## Required work
Every record needs to be restated word for word.

## Given data

━━━━━━━━━━━━━━━━━━━━━━━━━━━━━━

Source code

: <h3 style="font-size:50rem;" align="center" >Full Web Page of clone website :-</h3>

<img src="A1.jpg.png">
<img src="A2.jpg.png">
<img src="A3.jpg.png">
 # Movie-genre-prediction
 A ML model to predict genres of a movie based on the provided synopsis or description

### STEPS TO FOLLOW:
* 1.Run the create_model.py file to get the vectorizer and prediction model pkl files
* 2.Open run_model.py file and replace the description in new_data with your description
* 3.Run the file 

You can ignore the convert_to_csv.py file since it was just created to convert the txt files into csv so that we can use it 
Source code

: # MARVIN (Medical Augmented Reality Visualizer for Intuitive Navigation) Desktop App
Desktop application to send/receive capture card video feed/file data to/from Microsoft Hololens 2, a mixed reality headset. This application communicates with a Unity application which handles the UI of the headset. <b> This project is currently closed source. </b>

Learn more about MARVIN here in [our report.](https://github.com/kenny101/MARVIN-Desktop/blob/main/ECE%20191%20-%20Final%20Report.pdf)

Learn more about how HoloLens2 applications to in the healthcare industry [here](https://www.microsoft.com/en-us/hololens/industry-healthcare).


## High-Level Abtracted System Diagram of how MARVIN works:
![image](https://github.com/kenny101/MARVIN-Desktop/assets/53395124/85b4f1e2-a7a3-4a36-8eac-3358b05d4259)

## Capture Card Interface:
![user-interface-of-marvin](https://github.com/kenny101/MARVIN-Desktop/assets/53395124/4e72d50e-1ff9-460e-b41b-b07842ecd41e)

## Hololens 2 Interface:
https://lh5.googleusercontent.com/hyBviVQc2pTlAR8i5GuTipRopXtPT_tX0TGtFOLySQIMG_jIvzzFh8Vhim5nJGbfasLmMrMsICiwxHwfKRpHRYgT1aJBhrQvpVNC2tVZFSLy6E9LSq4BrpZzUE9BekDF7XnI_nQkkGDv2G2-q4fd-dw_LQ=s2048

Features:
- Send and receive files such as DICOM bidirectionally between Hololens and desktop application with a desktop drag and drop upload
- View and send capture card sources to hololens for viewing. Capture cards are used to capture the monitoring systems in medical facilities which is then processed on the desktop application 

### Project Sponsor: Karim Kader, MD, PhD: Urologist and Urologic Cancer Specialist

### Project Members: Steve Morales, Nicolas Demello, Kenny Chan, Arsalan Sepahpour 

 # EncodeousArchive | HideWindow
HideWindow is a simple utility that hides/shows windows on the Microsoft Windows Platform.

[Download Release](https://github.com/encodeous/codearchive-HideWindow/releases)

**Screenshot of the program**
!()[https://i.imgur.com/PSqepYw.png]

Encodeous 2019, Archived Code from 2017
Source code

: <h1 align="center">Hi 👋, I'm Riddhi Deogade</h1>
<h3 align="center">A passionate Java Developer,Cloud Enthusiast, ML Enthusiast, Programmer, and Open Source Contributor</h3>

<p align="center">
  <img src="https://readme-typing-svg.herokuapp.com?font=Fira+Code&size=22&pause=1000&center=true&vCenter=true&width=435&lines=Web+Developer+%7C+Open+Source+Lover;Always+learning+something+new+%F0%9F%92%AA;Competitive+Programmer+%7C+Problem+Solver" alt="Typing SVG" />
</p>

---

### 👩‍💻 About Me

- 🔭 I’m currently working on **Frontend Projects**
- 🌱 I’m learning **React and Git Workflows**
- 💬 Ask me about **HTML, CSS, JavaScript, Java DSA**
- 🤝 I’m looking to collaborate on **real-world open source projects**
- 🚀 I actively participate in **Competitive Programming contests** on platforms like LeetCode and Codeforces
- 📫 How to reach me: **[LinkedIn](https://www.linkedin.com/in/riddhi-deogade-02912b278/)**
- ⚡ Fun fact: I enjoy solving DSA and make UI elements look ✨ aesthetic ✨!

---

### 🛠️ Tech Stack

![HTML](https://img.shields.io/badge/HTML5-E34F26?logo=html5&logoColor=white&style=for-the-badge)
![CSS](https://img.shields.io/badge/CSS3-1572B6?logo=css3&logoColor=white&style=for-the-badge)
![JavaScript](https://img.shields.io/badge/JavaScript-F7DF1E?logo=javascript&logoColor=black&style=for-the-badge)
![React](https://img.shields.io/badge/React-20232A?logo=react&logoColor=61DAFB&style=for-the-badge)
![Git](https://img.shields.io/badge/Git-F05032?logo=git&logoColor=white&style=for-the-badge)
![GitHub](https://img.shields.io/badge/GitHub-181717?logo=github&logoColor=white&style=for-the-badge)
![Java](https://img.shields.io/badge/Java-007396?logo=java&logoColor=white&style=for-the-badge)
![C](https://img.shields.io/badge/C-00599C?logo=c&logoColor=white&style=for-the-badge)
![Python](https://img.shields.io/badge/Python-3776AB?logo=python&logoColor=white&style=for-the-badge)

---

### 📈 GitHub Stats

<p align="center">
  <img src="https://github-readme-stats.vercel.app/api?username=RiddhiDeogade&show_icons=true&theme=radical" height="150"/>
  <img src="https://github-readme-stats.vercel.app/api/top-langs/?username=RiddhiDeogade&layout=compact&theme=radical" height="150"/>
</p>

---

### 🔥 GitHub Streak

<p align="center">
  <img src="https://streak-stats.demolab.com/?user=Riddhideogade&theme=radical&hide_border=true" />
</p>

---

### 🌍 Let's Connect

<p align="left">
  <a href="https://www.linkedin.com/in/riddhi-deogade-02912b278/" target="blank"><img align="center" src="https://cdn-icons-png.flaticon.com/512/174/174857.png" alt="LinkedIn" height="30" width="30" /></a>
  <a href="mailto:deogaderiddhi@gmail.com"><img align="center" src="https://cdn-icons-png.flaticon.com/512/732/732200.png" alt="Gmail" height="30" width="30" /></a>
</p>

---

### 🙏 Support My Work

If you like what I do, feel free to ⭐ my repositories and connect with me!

━━━━━━━━━━━━━━━━━━━━━━━━━━━━━━

## Answer box
Source code

: <h3 style="font-size:50rem;" align="center" >Full Web Page of clone website :-</h3>

<img src="A1.jpg.png">
<img src="A2.jpg.png">
<img src="A3.jpg.png">
 # Movie-genre-prediction
 A ML model to predict genres of a movie based on the provided synopsis or description

### STEPS TO FOLLOW:
* 1.Run the create_model.py file to get the vectorizer and prediction model pkl files
* 2.Open run_model.py file and replace the description in new_data with your description
* 3.Run the file 

You can ignore the convert_to_csv.py file since it was just created to convert the txt files into csv so that we can use it 
Source code

: # MARVIN (Medical Augmented Reality Visualizer for Intuitive Navigation) Desktop App
Desktop application to send/receive capture card video feed/file data to/from Microsoft Hololens 2, a mixed reality headset. This application communicates with a Unity application which handles the UI of the headset. <b> This project is currently closed source. </b>

Learn more about MARVIN here in [our report.](https://github.com/kenny101/MARVIN-Desktop/blob/main/ECE%20191%20-%20Final%20Report.pdf)

Learn more about how HoloLens2 applications to in the healthcare industry [here](https://www.microsoft.com/en-us/hololens/industry-healthcare).


## High-Level Abtracted System Diagram of how MARVIN works:
![image](https://github.com/kenny101/MARVIN-Desktop/assets/53395124/85b4f1e2-a7a3-4a36-8eac-3358b05d4259)

## Capture Card Interface:
![user-interface-of-marvin](https://github.com/kenny101/MARVIN-Desktop/assets/53395124/4e72d50e-1ff9-460e-b41b-b07842ecd41e)

## Hololens 2 Interface:
https://lh5.googleusercontent.com/hyBviVQc2pTlAR8i5GuTipRopXtPT_tX0TGtFOLySQIMG_jIvzzFh8Vhim5nJGbfasLmMrMsICiwxHwfKRpHRYgT1aJBhrQvpVNC2tVZFSLy6E9LSq4BrpZzUE9BekDF7XnI_nQkkGDv2G2-q4fd-dw_LQ=s2048

Features:
- Send and receive files such as DICOM bidirectionally between Hololens and desktop application with a desktop drag and drop upload
- View and send capture card sources to hololens for viewing. Capture cards are used to capture the monitoring systems in medical facilities which is then processed on the desktop application 

### Project Sponsor: Karim Kader, MD, PhD: Urologist and Urologic Cancer Specialist

### Project Members: Steve Morales, Nicolas Demello, Kenny Chan, Arsalan Sepahpour 

 # EncodeousArchive | HideWindow
HideWindow is a simple utility that hides/shows windows on the Microsoft Windows Platform.

[Download Release](https://github.com/encodeous/codearchive-HideWindow/releases)

**Screenshot of the program**
!()[https://i.imgur.com/PSqepYw.png]

Encodeous 2019, Archived Code from 2017
Source code

: <h1 align="center">Hi 👋, I'm Riddhi Deogade</h1>
<h3 align="center">A passionate Java Developer,Cloud Enthusiast, ML Enthusiast, Programmer, and Open Source Contributor</h3>

<p align="center">
  <img src="https://readme-typing-svg.herokuapp.com?font=Fira+Code&size=22&pause=1000&center=true&vCenter=true&width=435&lines=Web+Developer+%7C+Open+Source+Lover;Always+learning+something+new+%F0%9F%92%AA;Competitive+Programmer+%7C+Problem+Solver" alt="Typing SVG" />
</p>

---

### 👩‍💻 About Me

- 🔭 I’m currently working on **Frontend Projects**
- 🌱 I’m learning **React and Git Workflows**
- 💬 Ask me about **HTML, CSS, JavaScript, Java DSA**
- 🤝 I’m looking to collaborate on **real-world open source projects**
- 🚀 I actively participate in **Competitive Programming contests** on platforms like LeetCode and Codeforces
- 📫 How to reach me: **[LinkedIn](https://www.linkedin.com/in/riddhi-deogade-02912b278/)**
- ⚡ Fun fact: I enjoy solving DSA and make UI elements look ✨ aesthetic ✨!

---

### 🛠️ Tech Stack

![HTML](https://img.shields.io/badge/HTML5-E34F26?logo=html5&logoColor=white&style=for-the-badge)
![CSS](https://img.shields.io/badge/CSS3-1572B6?logo=css3&logoColor=white&style=for-the-badge)
![JavaScript](https://img.shields.io/badge/JavaScript-F7DF1E?logo=javascript&logoColor=black&style=for-the-badge)
![React](https://img.shields.io/badge/React-20232A?logo=react&logoColor=61DAFB&style=for-the-badge)
![Git](https://img.shields.io/badge/Git-F05032?logo=git&logoColor=white&style=for-the-badge)
![GitHub](https://img.shields.io/badge/GitHub-181717?logo=github&logoColor=white&style=for-the-badge)
![Java](https://img.shields.io/badge/Java-007396?logo=java&logoColor=white&style=for-the-badge)
![C](https://img.shields.io/badge/C-00599C?logo=c&logoColor=white&style=for-the-badge)
![Python](https://img.shields.io/badge/Python-3776AB?logo=python&logoColor=white&style=for-the-badge)

---

### 📈 GitHub Stats

<p align="center">
  <img src="https://github-readme-stats.vercel.app/api?username=RiddhiDeogade&show_icons=true&theme=radical" height="150"/>
  <img src="https://github-readme-stats.vercel.app/api/top-langs/?username=RiddhiDeogade&layout=compact&theme=radical" height="150"/>
</p>

---

### 🔥 GitHub Streak

<p align="center">
  <img src="https://streak-stats.demolab.com/?user=Riddhideogade&theme=radical&hide_border=true" />
</p>

---

### 🌍 Let's Connect

<p align="left">
  <a href="https://www.linkedin.com/in/riddhi-deogade-02912b278/" target="blank"><img align="center" src="https://cdn-icons-png.flaticon.com/512/174/174857.png" alt="LinkedIn" height="30" width="30" /></a>
  <a href="mailto:deogaderiddhi@gmail.com"><img align="center" src="https://cdn-icons-png.flaticon.com/512/732/732200.png" alt="Gmail" height="30" width="30" /></a>
</p>

---

### 🙏 Support My Work

If you like what I do, feel free to ⭐ my repositories and connect with me!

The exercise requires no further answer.